◆ **DATA IN THIS EXERCISE**
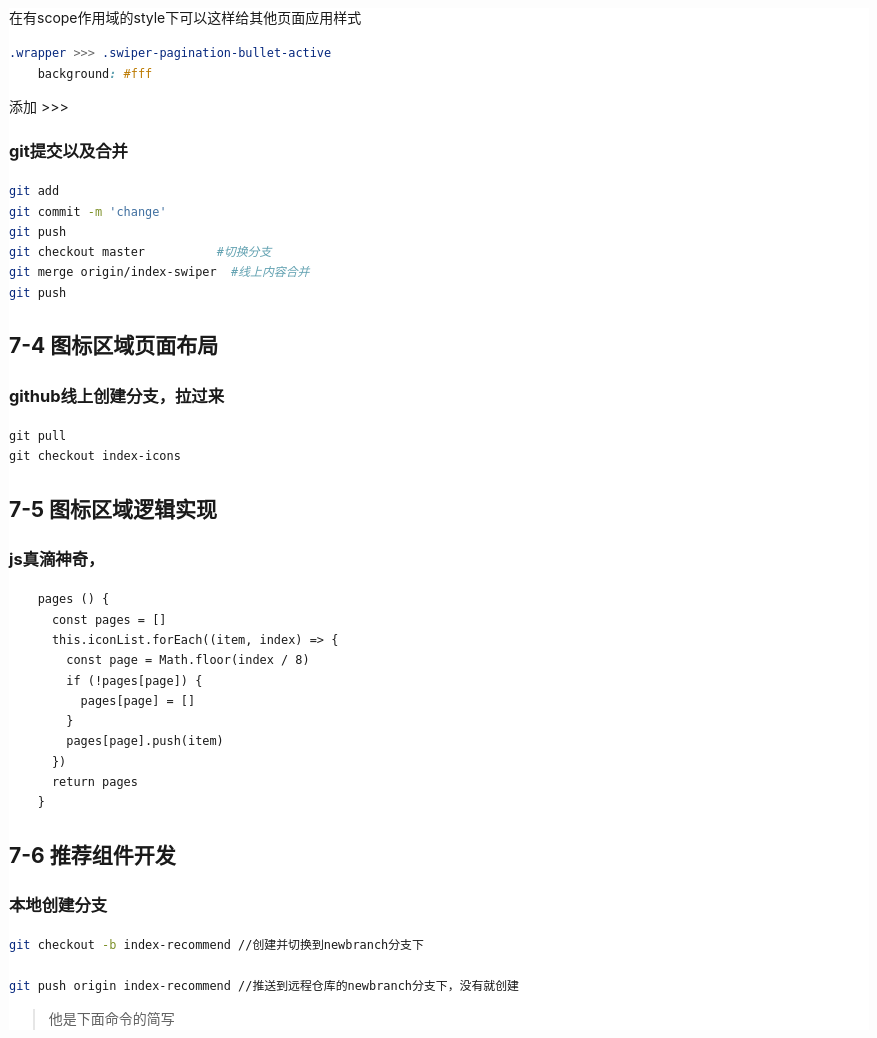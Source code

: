 在有scope作用域的style下可以这样给其他页面应用样式
```css
.wrapper >>> .swiper-pagination-bullet-active
    background: #fff
```
添加  >>>
### git提交以及合并
```bash
git add
git commit -m 'change'
git push
git checkout master          #切换分支
git merge origin/index-swiper  #线上内容合并
git push 
```
## 7-4 图标区域页面布局
### github线上创建分支，拉过来
```
git pull
git checkout index-icons

```
## 7-5 图标区域逻辑实现
### js真滴神奇，

```
    pages () {
      const pages = []
      this.iconList.forEach((item, index) => {
        const page = Math.floor(index / 8)
        if (!pages[page]) {
          pages[page] = []
        }
        pages[page].push(item)
      })
      return pages
    }
```
## 7-6 推荐组件开发
### 本地创建分支

```bash
git checkout -b index-recommend //创建并切换到newbranch分支下

git push origin index-recommend //推送到远程仓库的newbranch分支下，没有就创建
```
> 他是下面命令的简写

◆ **WHAT YOU ARE ASKED TO DO**
The answer consists only of the lines from the one containing "## 7-5 图标区域逻辑实现" to the end of the records, each written out exactly.

◆ **EXPECTED ANSWER**
## 7-5 图标区域逻辑实现
### js真滴神奇，

```
    pages () {
      const pages = []
      this.iconList.forEach((item, index) => {
        const page = Math.floor(index / 8)
        if (!pages[page]) {
          pages[page] = []
        }
        pages[page].push(item)
      })
      return pages
    }
```
## 7-6 推荐组件开发
### 本地创建分支

```bash
git checkout -b index-recommend //创建并切换到newbranch分支下

git push origin index-recommend //推送到远程仓库的newbranch分支下，没有就创建
```
> 他是下面命令的简写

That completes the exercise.